I've just made a semi-important change to the system, and I wanted to document
the rationale here (so that you can object or hold your peace). Basically, I
changed the length of the RSA key for KBlocks from 2048 bits to 1024 bits.
This does NOT affect the size of the RSA keys for hostkeys or pseudonyms.
Why?
Well, obviously performance. Inserting svn/doodle on a PIII-800 with 2048
bits took 53m (with standard LE options). After changing to 1024 bits (and
everything else being the same), the insertion took only 6m. I consider 53
minutes unacceptably long.
What is the disadvantage? Surprisingly, the disadvantage is extremely small.
Clearly 1024 are easier to factor (though still today totally impractical).

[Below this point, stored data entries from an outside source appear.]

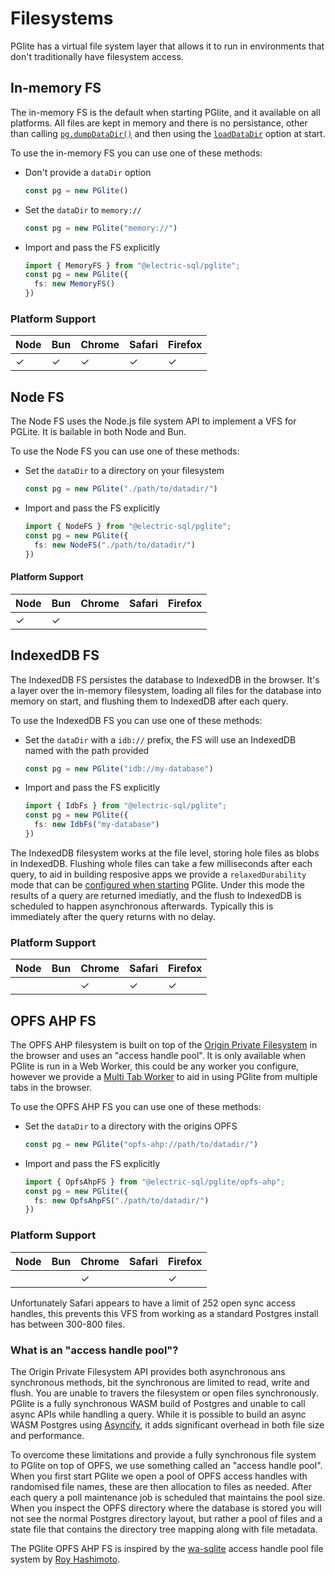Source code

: # Filesystems

PGlite has a virtual file system layer that allows it to run in environments that don't traditionally have filesystem access.

## In-memory FS

The in-memory FS is the default when starting PGlite, and it available on all platforms. All files are kept in memory and there is no persistance, other than calling [`pg.dumpDataDir()`](./api.md#dumpdatadir) and then using the [`loadDataDir`](./api.md#options) option at start.

To use the in-memory FS you can use one of these methods:

- Don't provide a `dataDir` option
  ```ts
  const pg = new PGlite()
  ```
- Set the `dataDir` to `memory://`
  ```ts
  const pg = new PGlite("memory://")
  ```
- Import and pass the FS explicitly
  ```ts
  import { MemoryFS } from "@electric-sql/pglite";
  const pg = new PGlite({
    fs: new MemoryFS()
  })
  ```

### Platform Support

| Node | Bun | Chrome | Safari | Firefox |
|------|-----|--------|--------|---------|
| ✓    | ✓   | ✓      | ✓      | ✓       |

## Node FS

The Node FS uses the Node.js file system API to implement a VFS for PGLite. It is bailable in both Node and Bun.

To use the Node FS you can use one of these methods:

- Set the `dataDir` to a directory on your filesystem
  ```ts
  const pg = new PGlite("./path/to/datadir/")
  ```
- Import and pass the FS explicitly
  ```ts
  import { NodeFS } from "@electric-sql/pglite";
  const pg = new PGlite({
    fs: new NodeFS("./path/to/datadir/")
  })
  ```

#### Platform Support

| Node | Bun | Chrome | Safari | Firefox |
|------|-----|--------|--------|---------|
| ✓    | ✓   |        |        |         |

## IndexedDB FS

The IndexedDB FS persistes the database to IndexedDB in the browser. It's a layer over the in-memory filesystem, loading all files for the database into memory on start, and flushing them to IndexedDB after each query.

To use the IndexedDB FS you can use one of these methods:

- Set the `dataDir` with a `idb://` prefix, the FS will use an IndexedDB named with the path provided
  ```ts
  const pg = new PGlite("idb://my-database")
  ```
- Import and pass the FS explicitly
  ```ts
  import { IdbFs } from "@electric-sql/pglite";
  const pg = new PGlite({
    fs: new IdbFs("my-database")
  })
  ```

The IndexedDB filesystem works at the file level, storing hole files as blobs in IndexedDB. Flushing whole files can take a few milliseconds after each query, to aid in building resposive apps we provide a `relaxedDurability` mode that can be [configured when starting](./api.md#options) PGlite. Under this mode the results of a query are returned imediatly, and the flush to IndexedDB is scheduled to happen asynchronous afterwards. Typically this is immediately after the query returns with no delay.

### Platform Support

| Node | Bun | Chrome | Safari | Firefox |
|------|-----|--------|--------|---------|
|      |     | ✓      | ✓      | ✓       |

## OPFS AHP FS

The OPFS AHP filesystem is built on top of the [Origin Private Filesystem](https://developer.mozilla.org/en-US/docs/Web/API/File_System_API/Origin_private_file_system) in the browser and uses an "access handle pool". It is only available when PGlite is run in a Web Worker, this could be any worker you configure, however we provide a [Multi Tab Worker](./multi-tab-worker.md) to aid in using PGlite from multiple tabs in the browser.

To use the OPFS AHP FS you can use one of these methods:

- Set the `dataDir` to a directory with the origins OPFS
  ```ts
  const pg = new PGlite("opfs-ahp://path/to/datadir/")
  ```
- Import and pass the FS explicitly
  ```ts
  import { OpfsAhpFS } from "@electric-sql/pglite/opfs-ahp";
  const pg = new PGlite({
    fs: new OpfsAhpFS("./path/to/datadir/")
  })
  ```

### Platform Support

| Node | Bun | Chrome | Safari | Firefox |
|------|-----|--------|--------|---------|
|      |     | ✓      |        | ✓       |

Unfortunately Safari appears to have a limit of 252 open sync access handles, this prevents this VFS from working as a standard Postgres install has between 300-800 files.

### What is an "access handle pool"?

The Origin Private Filesystem API provides both asynchronous ans synchronous methods, bit the synchronous are limited to read, write and flush. You are unable to travers the filesystem or open files synchronously. PGlite is a fully synchronous WASM build of Postgres and unable to call async APIs while handling a query. While it is possible to build an async WASM Postgres using [Asyncify](https://emscripten.org/docs/porting/asyncify.html), it adds significant overhead in both file size and performance.

To overcome these limitations and provide a fully synchronous file system to PGlite on top of OPFS, we use something called an "access handle pool". When you first start PGlite we open a pool of OPFS access handles with randomised file names, these are then allocation to files as needed. After each query a poll maintenance job is scheduled that maintains the pool size. When you inspect the OPFS directory where the database is stored you will not see the normal Postgres directory layout, but rather a pool of files and a state file that contains the directory tree mapping along with file metadata.

The PGlite OPFS AHP FS is inspired by the [wa-sqlite](https://github.com/rhashimoto/wa-sqlite) access handle pool file system by [Roy Hashimoto](https://github.com/rhashimoto).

Not to mention that for KBlocks, an adversary would probably rather try to
guess the keyword than to factor a 1024 bit RSA key. If the adversary
guesses the keyword, he is able to do MORE than he could do with factoring
alone. The change to 1024 bit only makes the guessing attack as much faster
as it speeds up the insertion -- but the guessing of the right words is still
equally difficult.
Now, suppose the adversary is only able to factor the 1024 bit key (but was
still not able to guess it). What can he do now? Well, he can construct an
invalid KBlock which will pass verification by intermediaries (but not the
final recipient since the decryption will still not result in valid data).
So the adversary can trick the network into possibly replicating an invalid
KBlock and possibly gain a little bit of trust for sending an invalid reply.
That's it. And the expense was factoring a 1024 bit RSA key. A rather
extremely uneconomical attack that the network and its users would barely
notice (high cost, minimal effect).
So in conclusion I believe picking a 1024 bit key is the better choice here.